May seem an odd question but we live on a lake. My concern is the DNR has gotten an aerater placed on the lake not far from us thus creating open water. Does a dog sense unstable ice or is it a concern that he may go thru ice/ water? Our GSP never went out on ice. But our Blaze is sure curious and desperately looking for an escape( put up temp fence). We have Invisble fence but Blaze is just under 4 mos so too young yet. Any words of advise?
Thanks


----------



## CrazyCash (Jul 12, 2012)

I don't have any experience with dogs and ice but I would be worried that by the time the dogs sensed thin ice it would be too late. . I'd definitely keep up the temp fence and keep an eye on him, he's still a baby and very curious so you don't want him out near the lake/ice.


----------



## mswhipple (Mar 7, 2011)

I also live on a lake, but have a fence. Willie can't go in (or on) the lake unless I let him. Dogs can't tell if the ice is too thin. We have had more than one dog fall through, so it is a definite danger. One of my friends, who lives on another lake, once found a dead dog frozen into the ice while she was ice skating. It had fallen through and couldn't get out. Apparently, nobody saw. We have had deer fall through as well. My advice to you, Chaos911, is to keep Blaze off the lake, period.


----------



## Chaos911 (Oct 30, 2013)

Thanks for replays. The 14+ yrs we had our GSP he never ventured on ice at either of our lake homes. And my oh my he did once thawed. Hed'd chase geese and ducks in water forever. Kids would take paddle boat out to try to get him back. So I was hoping the hunting breeds had a keen sense. And in the 22 years on the lake we've seen deer and wild fowl frozen. Fortunately no dogs! I hope our Blaze won't escape. He's def not of leash trained yet! A lot of work yet to do. He is so excited when he sees another dog with owners skiing or snowshoeing off our deck  you maybe can see opn water in this pic off one of our decks. Having soo much fun with our puppy


----------



## Joe c. (Jun 30, 2013)

We have A pond 50ft behind our house, where our geothermal discharges into the pond the water stays open. Well Bruno was out chasing birds the other day good thing I was watching him had to yank him out.


----------



## Bob Engelhardt (Feb 14, 2012)

Oh ... sh** ... that must have been scary!!
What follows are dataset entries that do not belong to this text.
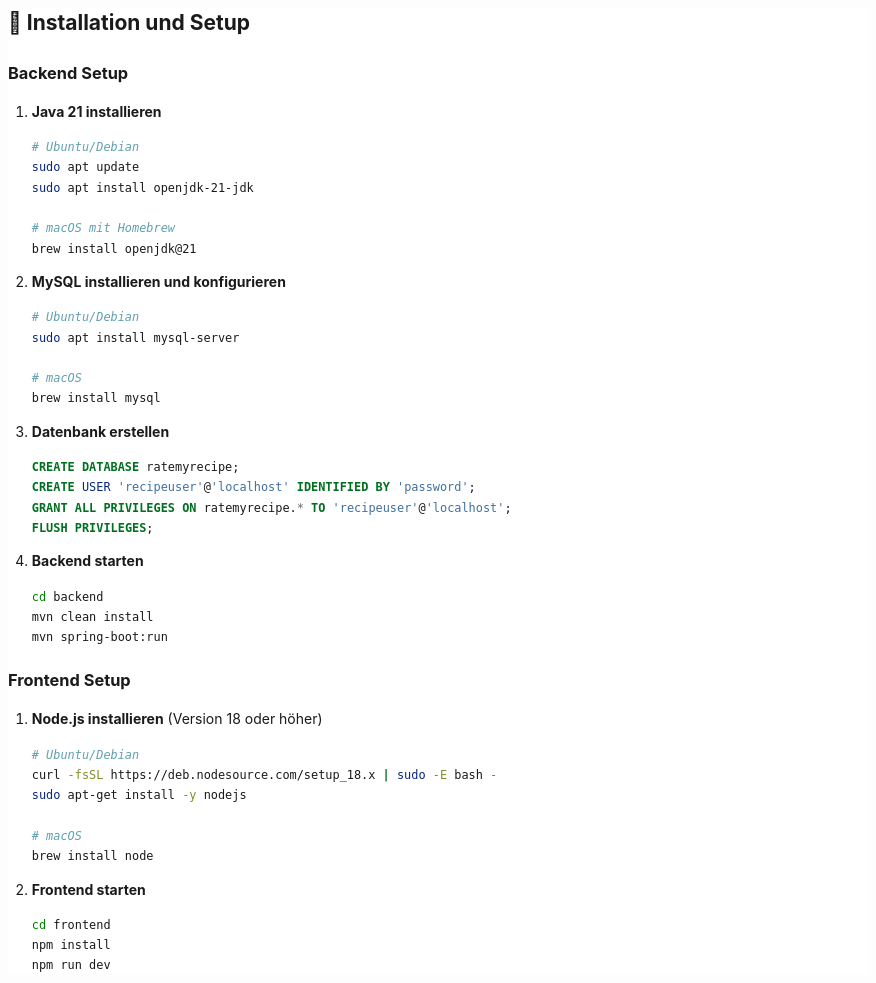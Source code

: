 ## 🚀 Installation und Setup

### Backend Setup

1. **Java 21 installieren**
   ```bash
   # Ubuntu/Debian
   sudo apt update
   sudo apt install openjdk-21-jdk
   
   # macOS mit Homebrew
   brew install openjdk@21
   ```

2. **MySQL installieren und konfigurieren**
   ```bash
   # Ubuntu/Debian
   sudo apt install mysql-server
   
   # macOS
   brew install mysql
   ```

3. **Datenbank erstellen**
   ```sql
   CREATE DATABASE ratemyrecipe;
   CREATE USER 'recipeuser'@'localhost' IDENTIFIED BY 'password';
   GRANT ALL PRIVILEGES ON ratemyrecipe.* TO 'recipeuser'@'localhost';
   FLUSH PRIVILEGES;
   ```

4. **Backend starten**
   ```bash
   cd backend
   mvn clean install
   mvn spring-boot:run
   ```

### Frontend Setup

1. **Node.js installieren** (Version 18 oder höher)
   ```bash
   # Ubuntu/Debian
   curl -fsSL https://deb.nodesource.com/setup_18.x | sudo -E bash -
   sudo apt-get install -y nodejs
   
   # macOS
   brew install node
   ```

2. **Frontend starten**
   ```bash
   cd frontend
   npm install
   npm run dev
   ```
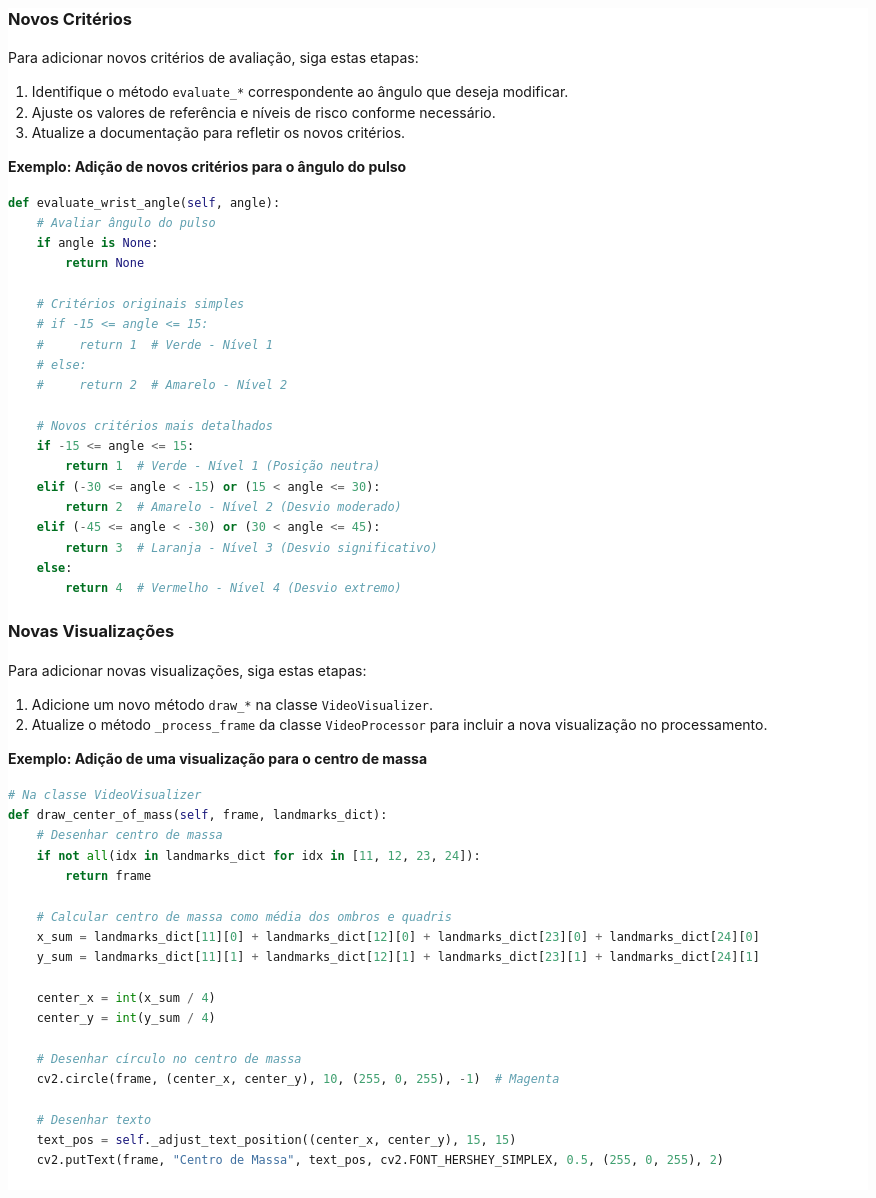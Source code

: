 ### Novos Critérios

Para adicionar novos critérios de avaliação, siga estas etapas:

1. Identifique o método `evaluate_*` correspondente ao ângulo que deseja modificar.
2. Ajuste os valores de referência e níveis de risco conforme necessário.
3. Atualize a documentação para refletir os novos critérios.

**Exemplo: Adição de novos critérios para o ângulo do pulso**

```python
def evaluate_wrist_angle(self, angle):
    # Avaliar ângulo do pulso
    if angle is None:
        return None
    
    # Critérios originais simples
    # if -15 <= angle <= 15:
    #     return 1  # Verde - Nível 1
    # else:
    #     return 2  # Amarelo - Nível 2
    
    # Novos critérios mais detalhados
    if -15 <= angle <= 15:
        return 1  # Verde - Nível 1 (Posição neutra)
    elif (-30 <= angle < -15) or (15 < angle <= 30):
        return 2  # Amarelo - Nível 2 (Desvio moderado)
    elif (-45 <= angle < -30) or (30 < angle <= 45):
        return 3  # Laranja - Nível 3 (Desvio significativo)
    else:
        return 4  # Vermelho - Nível 4 (Desvio extremo)
```

### Novas Visualizações

Para adicionar novas visualizações, siga estas etapas:

1. Adicione um novo método `draw_*` na classe `VideoVisualizer`.
2. Atualize o método `_process_frame` da classe `VideoProcessor` para incluir a nova visualização no processamento.

**Exemplo: Adição de uma visualização para o centro de massa**

```python
# Na classe VideoVisualizer
def draw_center_of_mass(self, frame, landmarks_dict):
    # Desenhar centro de massa
    if not all(idx in landmarks_dict for idx in [11, 12, 23, 24]):
        return frame
    
    # Calcular centro de massa como média dos ombros e quadris
    x_sum = landmarks_dict[11][0] + landmarks_dict[12][0] + landmarks_dict[23][0] + landmarks_dict[24][0]
    y_sum = landmarks_dict[11][1] + landmarks_dict[12][1] + landmarks_dict[23][1] + landmarks_dict[24][1]
    
    center_x = int(x_sum / 4)
    center_y = int(y_sum / 4)
    
    # Desenhar círculo no centro de massa
    cv2.circle(frame, (center_x, center_y), 10, (255, 0, 255), -1)  # Magenta
    
    # Desenhar texto
    text_pos = self._adjust_text_position((center_x, center_y), 15, 15)
    cv2.putText(frame, "Centro de Massa", text_pos, cv2.FONT_HERSHEY_SIMPLEX, 0.5, (255, 0, 255), 2)
    
```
How did you get close enough to pull him out without going in yourself?

Bob


----------



## Joe c. (Jun 30, 2013)

Yea that's exactly what I said!! I took the pic just as he was going in. I threw on my boots was on him in seconds,I crept on the ice expecting to go in it's about 4ft where he's at so I would of just gotten wet. I was able to grab his head and yank him out. 
Years ago my wife had to creep out in our canoe into deeper water to rescue one of our labs the ice just kept breaking around him as he tried to get out.


----------



## Chaos911 (Oct 30, 2013)

OMG. So scary!! 
Hope our invisible fence contains Blaze! Not that I want him to grow up but 6 mos old can't come soon enough:0 It does contain our French Bulldog   And it did for our GSP except twice when chasing raccoons. That was another kind of scary too! Or I guess we'll have to put a gate in at stairwell to the dock and the back deck! Challenges to overcome for their Saftey!
Sooo glad your dog is safe & you too!! 
Today Blaze and Theo had safe fun in the snow!


----------